--- WORK TO BE COMPLETED ---
What is needed here is every line of the records that includes "setSelectedProduct".

[[ DATA EXTRACT, beginning ]]

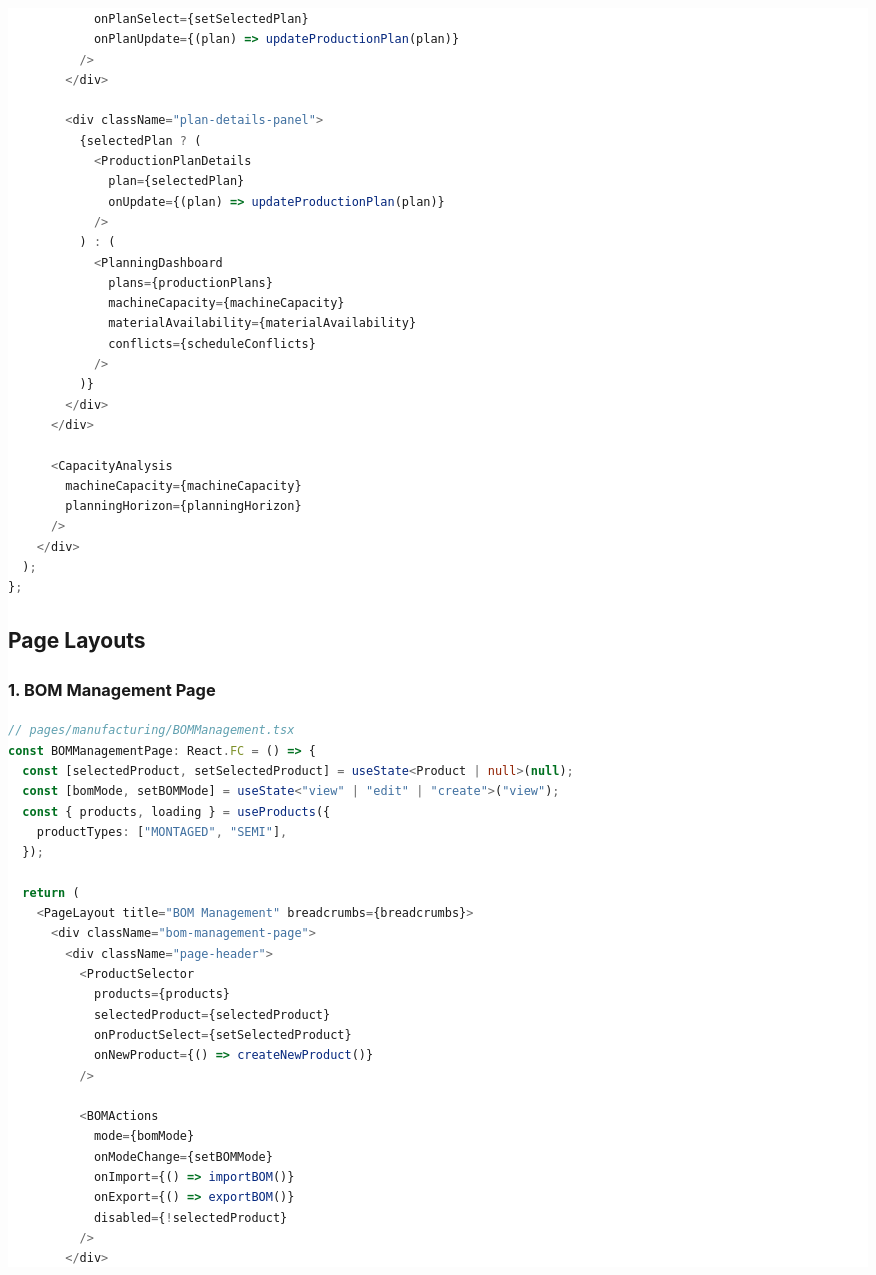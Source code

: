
 ```typescript
            onPlanSelect={setSelectedPlan}
            onPlanUpdate={(plan) => updateProductionPlan(plan)}
          />
        </div>

        <div className="plan-details-panel">
          {selectedPlan ? (
            <ProductionPlanDetails
              plan={selectedPlan}
              onUpdate={(plan) => updateProductionPlan(plan)}
            />
          ) : (
            <PlanningDashboard
              plans={productionPlans}
              machineCapacity={machineCapacity}
              materialAvailability={materialAvailability}
              conflicts={scheduleConflicts}
            />
          )}
        </div>
      </div>

      <CapacityAnalysis
        machineCapacity={machineCapacity}
        planningHorizon={planningHorizon}
      />
    </div>
  );
};
```

## Page Layouts

### 1. BOM Management Page

```typescript
// pages/manufacturing/BOMManagement.tsx
const BOMManagementPage: React.FC = () => {
  const [selectedProduct, setSelectedProduct] = useState<Product | null>(null);
  const [bomMode, setBOMMode] = useState<"view" | "edit" | "create">("view");
  const { products, loading } = useProducts({
    productTypes: ["MONTAGED", "SEMI"],
  });

  return (
    <PageLayout title="BOM Management" breadcrumbs={breadcrumbs}>
      <div className="bom-management-page">
        <div className="page-header">
          <ProductSelector
            products={products}
            selectedProduct={selectedProduct}
            onProductSelect={setSelectedProduct}
            onNewProduct={() => createNewProduct()}
          />

          <BOMActions
            mode={bomMode}
            onModeChange={setBOMMode}
            onImport={() => importBOM()}
            onExport={() => exportBOM()}
            disabled={!selectedProduct}
          />
        </div>
```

[[ DATA EXTRACT, end ]]

--- ANSWER BOX ---
  const [selectedProduct, setSelectedProduct] = useState<Product | null>(null);
            onProductSelect={setSelectedProduct}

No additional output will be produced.